Exercise inputs below:

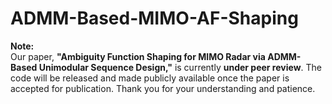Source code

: # ADMM-Based-MIMO-AF-Shaping
**Note:**  
Our paper, **"Ambiguity Function Shaping for MIMO Radar via ADMM-Based Unimodular Sequence Design,"** is currently **under peer review**. The code will be released and made publicly available once the paper is accepted for publication. Thank you for your understanding and patience.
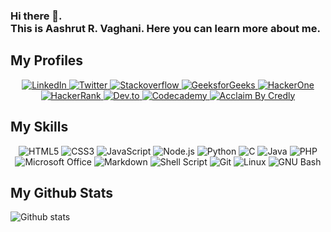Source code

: ### Hi there 👋.<br>This is Aashrut R. Vaghani. Here you can learn more about me.

## My Profiles
<p align="center">
  <a href="https://www.linkedin.com/in/aashrut-vaghani-06bab0184/">
    <img src="https://img.shields.io/badge/LinkedIn-0077B5?style=for-the-badge&logo=linkedin&logoColor=white" alt="LinkedIn">
  </a>
  <a href="https://twitter.com/AashrutV">
    <img src="https://img.shields.io/badge/Twitter-1DA1F2?style=for-the-badge&logo=twitter&logoColor=white" alt="Twitter">
  </a>
  <a href="https://stackoverflow.com/users/12365083/aashrut-vaghani">
    <img src="https://img.shields.io/badge/Stack_Overflow-FE7A16?style=for-the-badge&logo=stack-overflow&logoColor=white" alt="Stackoverflow">
  </a>
  <a href="https://auth.geeksforgeeks.org/user/aashrut123">
    <img src="https://img.shields.io/badge/geeksforgeeks-0F9D5F?style=for-the-badge&logo=geeksforgeeks&logoColor=white" alt="GeeksforGeeks">
  </a>
  <a href="https://hackerone.com/aashrut99">
    <img src="https://img.shields.io/badge/hackerone-494649?style=for-the-badge&logo=hackerone&logoColor=white" alt="HackerOne">
  </a>
  <a href="https://www.hackerrank.com/aashrut99">
    <img src="https://img.shields.io/badge/hackerrank-2EC866?style=for-the-badge&logo=hackerrank&logoColor=white" alt="HackerRank">
  </a>
  <a href="https://dev.to/aashrut">
    <img src="https://img.shields.io/badge/dev.to-0A0A0A?style=for-the-badge&logo=dev.to&logoColor=white" alt="Dev.to">
  </a>
  <a href="https://www.codecademy.com/profiles/aashrut99">
    <img src="https://img.shields.io/badge/codecademy-1F4056?style=for-the-badge&logo=codecademy&logoColor=white" alt="Codecademy">
  </a>
  <a href="https://www.youracclaim.com/users/aashrut-vaghani">
    <img src="https://img.shields.io/badge/acclaim-26689A?style=for-the-badge&logo=acclaim&logoColor=white" alt="Acclaim By Credly">
  </a>
</p>

## My Skills
<p align="center">
  <img src="https://img.shields.io/badge/HTML5-E34F26?style=for-the-badge&logo=html5&logoColor=white" alt="HTML5">
  <img src="https://img.shields.io/badge/CSS3-1572B6?style=for-the-badge&logo=css3&logoColor=white" alt="CSS3">
  <img src="https://img.shields.io/badge/JavaScript-323330?style=for-the-badge&logo=javascript&logoColor=F7DF1E" alt="JavaScript">
  <img src="https://img.shields.io/badge/Node.js-43853D?style=for-the-badge&logo=node.js&logoColor=white" alt="Node.js">
  <img src="https://img.shields.io/badge/Python-3776AB?style=for-the-badge&logo=python&logoColor=white" alt="Python">
  <img src="https://img.shields.io/badge/C-00599C?style=for-the-badge&logo=c&logoColor=white" alt="C">
  <img src="https://img.shields.io/badge/Java-ED8B00?style=for-the-badge&logo=java&logoColor=white" alt="Java">
  <img src="https://img.shields.io/badge/PHP-777BB4?style=for-the-badge&logo=php&logoColor=white" alt="PHP">
  <img src="https://img.shields.io/badge/Microsoft_Office-D83B01?style=for-the-badge&logo=microsoft-office&logoColor=white" alt="Microsoft Office">
  <img src="https://img.shields.io/badge/Markdown-000000?style=for-the-badge&logo=markdown&logoColor=white" alt="Markdown">
  <img src="https://img.shields.io/badge/Shell_Script-121011?style=for-the-badge&logo=gnu-bash&logoColor=white" alt="Shell Script">
  <img src="https://img.shields.io/badge/Git-F05032?style=for-the-badge&logo=git&logoColor=white" alt="Git">
  <img src="https://img.shields.io/badge/Linux-FCC624?style=for-the-badge&logo=linux&logoColor=black" alt="Linux">
  <img src="https://img.shields.io/badge/GNU_Bash-4EAA25?style=for-the-badge&logo=gnu-bash&logoColor=white" alt="GNU Bash">
</p>

## My Github Stats

![Github stats](https://github-readme-stats.vercel.app/api?username=Aashrut&hide=stars&show_icons=true&theme=radical)

<!--
**Aashrut/Aashrut** is a ✨ _special_ ✨ repository because its `README.md` (this file) appears on your GitHub profile.

Here are some ideas to get you started:

- 🔭 I’m currently working on ...
- 🌱 I’m currently learning ...
- 👯 I’m looking to collaborate on ...
- 🤔 I’m looking for help with ...
- 💬 Ask me about ...
- 📫 How to reach me: ...
- 😄 Pronouns: ...
- ⚡ Fun fact: ...
-->
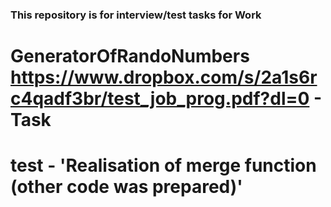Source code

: ### This repository is for interview/test tasks for Work

# GeneratorOfRandoNumbers https://www.dropbox.com/s/2a1s6rc4qadf3br/test_job_prog.pdf?dl=0   - Task
# test - 'Realisation of merge function (other code was prepared)'
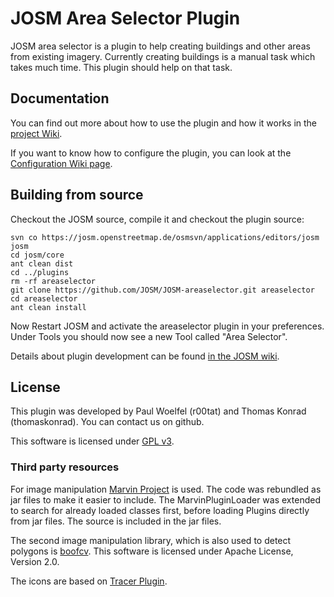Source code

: JOSM Area Selector Plugin 
======

JOSM area selector is a plugin to help creating buildings and other areas from existing imagery. Currently creating buildings is a manual task which takes much time. This plugin should help on that task. 

## Documentation

You can find out more about how to use the plugin and how it works in the [project Wiki](https://github.com/JOSM/JOSM-areaselector/wiki).

If you want to know how to configure the plugin, you can look at the [Configuration Wiki page](https://github.com/JOSM/JOSM-areaselector/wiki/Configuration).

## Building from source
Checkout the JOSM source, compile it and checkout the plugin source:

    svn co https://josm.openstreetmap.de/osmsvn/applications/editors/josm josm
    cd josm/core
    ant clean dist
    cd ../plugins
    rm -rf areaselector
    git clone https://github.com/JOSM/JOSM-areaselector.git areaselector
    cd areaselector
    ant clean install
    
Now Restart JOSM and activate the areaselector plugin in your preferences. 
Under Tools you should now see a new Tool called "Area Selector". 

Details about plugin development can be found [in the JOSM wiki](https://josm.openstreetmap.de/wiki/DevelopersGuide/DevelopingPlugins).

## License

This plugin was developed by Paul Woelfel (r00tat) and Thomas Konrad (thomaskonrad). You can contact us on github.

This software is licensed under [GPL v3](https://www.gnu.org/licenses/gpl-3.0.en.html). 

### Third party resources

For image manipulation [Marvin Project](http://marvinproject.sourceforge.net/) is used. The code was rebundled as jar files to make it easier to include. The MarvinPluginLoader was extended to search for already loaded classes first, before loading Plugins directly from jar files. The source is included in the jar files. 

The second image manipulation library, which is also used to detect polygons is [boofcv](http://boofcv.org/). This software is licensed under Apache License, Version 2.0. 

The icons are based on [Tracer Plugin](https://wiki.openstreetmap.org/wiki/JOSM/Plugins/Tracer).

End of Exercise inputs.

*Aim of the exercise*: Go through the data and gather every line that holds "other".

*Answer for the task*:
# test - 'Realisation of merge function (other code was prepared)'
JOSM area selector is a plugin to help creating buildings and other areas from existing imagery. Currently creating buildings is a manual task which takes much time. This plugin should help on that task. 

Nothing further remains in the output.